- _Source records_:

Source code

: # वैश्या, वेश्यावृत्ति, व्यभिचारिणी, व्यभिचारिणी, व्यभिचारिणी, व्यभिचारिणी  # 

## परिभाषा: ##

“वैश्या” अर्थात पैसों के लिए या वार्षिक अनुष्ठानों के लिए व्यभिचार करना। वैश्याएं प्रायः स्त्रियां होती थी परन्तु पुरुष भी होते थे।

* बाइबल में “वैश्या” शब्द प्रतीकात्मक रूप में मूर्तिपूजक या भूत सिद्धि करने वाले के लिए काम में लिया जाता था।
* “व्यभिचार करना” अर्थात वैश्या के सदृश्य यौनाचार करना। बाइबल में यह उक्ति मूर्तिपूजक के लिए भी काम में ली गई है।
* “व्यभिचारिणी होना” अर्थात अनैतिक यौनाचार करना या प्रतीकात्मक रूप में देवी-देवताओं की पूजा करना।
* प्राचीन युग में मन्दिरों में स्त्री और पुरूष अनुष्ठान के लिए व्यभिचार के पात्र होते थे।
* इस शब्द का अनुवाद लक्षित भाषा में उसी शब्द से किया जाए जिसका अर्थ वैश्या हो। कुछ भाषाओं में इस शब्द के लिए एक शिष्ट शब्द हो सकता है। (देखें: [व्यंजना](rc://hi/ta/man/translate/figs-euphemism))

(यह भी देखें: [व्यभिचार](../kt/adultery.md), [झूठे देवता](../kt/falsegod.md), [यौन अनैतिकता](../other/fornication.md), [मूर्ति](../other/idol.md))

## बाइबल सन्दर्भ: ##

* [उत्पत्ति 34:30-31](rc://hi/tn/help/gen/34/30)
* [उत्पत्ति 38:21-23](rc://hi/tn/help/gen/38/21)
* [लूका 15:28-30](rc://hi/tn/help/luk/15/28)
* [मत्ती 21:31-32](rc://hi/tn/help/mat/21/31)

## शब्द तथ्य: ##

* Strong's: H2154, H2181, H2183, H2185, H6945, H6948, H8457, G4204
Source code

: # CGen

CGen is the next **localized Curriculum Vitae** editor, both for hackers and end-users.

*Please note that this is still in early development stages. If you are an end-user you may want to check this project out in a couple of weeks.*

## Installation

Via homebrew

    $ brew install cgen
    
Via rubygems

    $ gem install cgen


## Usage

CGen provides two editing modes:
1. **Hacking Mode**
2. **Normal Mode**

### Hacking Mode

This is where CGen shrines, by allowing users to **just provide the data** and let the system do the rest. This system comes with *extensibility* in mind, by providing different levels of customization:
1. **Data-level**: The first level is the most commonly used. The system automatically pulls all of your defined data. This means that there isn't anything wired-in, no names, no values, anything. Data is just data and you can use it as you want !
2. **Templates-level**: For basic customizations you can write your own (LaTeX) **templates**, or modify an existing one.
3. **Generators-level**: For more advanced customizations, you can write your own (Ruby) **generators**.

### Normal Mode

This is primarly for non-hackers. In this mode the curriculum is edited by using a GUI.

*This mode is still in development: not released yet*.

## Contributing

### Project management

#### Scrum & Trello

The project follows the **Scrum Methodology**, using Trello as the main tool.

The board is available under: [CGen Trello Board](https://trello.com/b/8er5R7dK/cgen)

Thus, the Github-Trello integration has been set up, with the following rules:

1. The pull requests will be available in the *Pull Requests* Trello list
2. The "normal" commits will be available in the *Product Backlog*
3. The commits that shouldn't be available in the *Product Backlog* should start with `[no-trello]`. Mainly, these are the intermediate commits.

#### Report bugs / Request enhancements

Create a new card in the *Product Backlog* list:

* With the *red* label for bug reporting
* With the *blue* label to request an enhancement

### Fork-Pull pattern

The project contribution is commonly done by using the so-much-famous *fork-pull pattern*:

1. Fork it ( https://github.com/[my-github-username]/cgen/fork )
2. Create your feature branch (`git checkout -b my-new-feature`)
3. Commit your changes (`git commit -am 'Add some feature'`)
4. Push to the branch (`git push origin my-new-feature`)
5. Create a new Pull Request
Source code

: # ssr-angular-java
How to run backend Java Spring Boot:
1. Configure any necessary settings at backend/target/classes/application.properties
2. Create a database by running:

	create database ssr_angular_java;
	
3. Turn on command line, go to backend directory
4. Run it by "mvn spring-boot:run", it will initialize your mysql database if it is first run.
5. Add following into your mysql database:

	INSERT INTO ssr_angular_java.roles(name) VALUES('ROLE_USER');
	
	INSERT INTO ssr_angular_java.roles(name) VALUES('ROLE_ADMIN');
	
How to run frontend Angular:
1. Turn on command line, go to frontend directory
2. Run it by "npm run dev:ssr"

- _Assigned task_: Given the listing above, print all of it word for word.

- _Problem solution_:
Source code

: # वैश्या, वेश्यावृत्ति, व्यभिचारिणी, व्यभिचारिणी, व्यभिचारिणी, व्यभिचारिणी  # 

## परिभाषा: ##

“वैश्या” अर्थात पैसों के लिए या वार्षिक अनुष्ठानों के लिए व्यभिचार करना। वैश्याएं प्रायः स्त्रियां होती थी परन्तु पुरुष भी होते थे।

* बाइबल में “वैश्या” शब्द प्रतीकात्मक रूप में मूर्तिपूजक या भूत सिद्धि करने वाले के लिए काम में लिया जाता था।
* “व्यभिचार करना” अर्थात वैश्या के सदृश्य यौनाचार करना। बाइबल में यह उक्ति मूर्तिपूजक के लिए भी काम में ली गई है।
* “व्यभिचारिणी होना” अर्थात अनैतिक यौनाचार करना या प्रतीकात्मक रूप में देवी-देवताओं की पूजा करना।
* प्राचीन युग में मन्दिरों में स्त्री और पुरूष अनुष्ठान के लिए व्यभिचार के पात्र होते थे।
* इस शब्द का अनुवाद लक्षित भाषा में उसी शब्द से किया जाए जिसका अर्थ वैश्या हो। कुछ भाषाओं में इस शब्द के लिए एक शिष्ट शब्द हो सकता है। (देखें: [व्यंजना](rc://hi/ta/man/translate/figs-euphemism))

(यह भी देखें: [व्यभिचार](../kt/adultery.md), [झूठे देवता](../kt/falsegod.md), [यौन अनैतिकता](../other/fornication.md), [मूर्ति](../other/idol.md))

## बाइबल सन्दर्भ: ##

* [उत्पत्ति 34:30-31](rc://hi/tn/help/gen/34/30)
* [उत्पत्ति 38:21-23](rc://hi/tn/help/gen/38/21)
* [लूका 15:28-30](rc://hi/tn/help/luk/15/28)
* [मत्ती 21:31-32](rc://hi/tn/help/mat/21/31)

## शब्द तथ्य: ##

* Strong's: H2154, H2181, H2183, H2185, H6945, H6948, H8457, G4204
Source code

: # CGen

CGen is the next **localized Curriculum Vitae** editor, both for hackers and end-users.

*Please note that this is still in early development stages. If you are an end-user you may want to check this project out in a couple of weeks.*

## Installation

Via homebrew

    $ brew install cgen
    
Via rubygems

    $ gem install cgen


## Usage

CGen provides two editing modes:
1. **Hacking Mode**
2. **Normal Mode**

### Hacking Mode

This is where CGen shrines, by allowing users to **just provide the data** and let the system do the rest. This system comes with *extensibility* in mind, by providing different levels of customization:
1. **Data-level**: The first level is the most commonly used. The system automatically pulls all of your defined data. This means that there isn't anything wired-in, no names, no values, anything. Data is just data and you can use it as you want !
2. **Templates-level**: For basic customizations you can write your own (LaTeX) **templates**, or modify an existing one.
3. **Generators-level**: For more advanced customizations, you can write your own (Ruby) **generators**.

### Normal Mode

This is primarly for non-hackers. In this mode the curriculum is edited by using a GUI.

*This mode is still in development: not released yet*.

## Contributing

### Project management

#### Scrum & Trello

The project follows the **Scrum Methodology**, using Trello as the main tool.

The board is available under: [CGen Trello Board](https://trello.com/b/8er5R7dK/cgen)

Thus, the Github-Trello integration has been set up, with the following rules:

1. The pull requests will be available in the *Pull Requests* Trello list
2. The "normal" commits will be available in the *Product Backlog*
3. The commits that shouldn't be available in the *Product Backlog* should start with `[no-trello]`. Mainly, these are the intermediate commits.

#### Report bugs / Request enhancements

Create a new card in the *Product Backlog* list:

* With the *red* label for bug reporting
* With the *blue* label to request an enhancement

### Fork-Pull pattern

The project contribution is commonly done by using the so-much-famous *fork-pull pattern*:

1. Fork it ( https://github.com/[my-github-username]/cgen/fork )
2. Create your feature branch (`git checkout -b my-new-feature`)
3. Commit your changes (`git commit -am 'Add some feature'`)
4. Push to the branch (`git push origin my-new-feature`)
5. Create a new Pull Request
Source code

: # ssr-angular-java
How to run backend Java Spring Boot:
1. Configure any necessary settings at backend/target/classes/application.properties
2. Create a database by running:

	create database ssr_angular_java;
	
3. Turn on command line, go to backend directory
4. Run it by "mvn spring-boot:run", it will initialize your mysql database if it is first run.
5. Add following into your mysql database:

	INSERT INTO ssr_angular_java.roles(name) VALUES('ROLE_USER');
	
	INSERT INTO ssr_angular_java.roles(name) VALUES('ROLE_ADMIN');
	
How to run frontend Angular:
1. Turn on command line, go to frontend directory
2. Run it by "npm run dev:ssr"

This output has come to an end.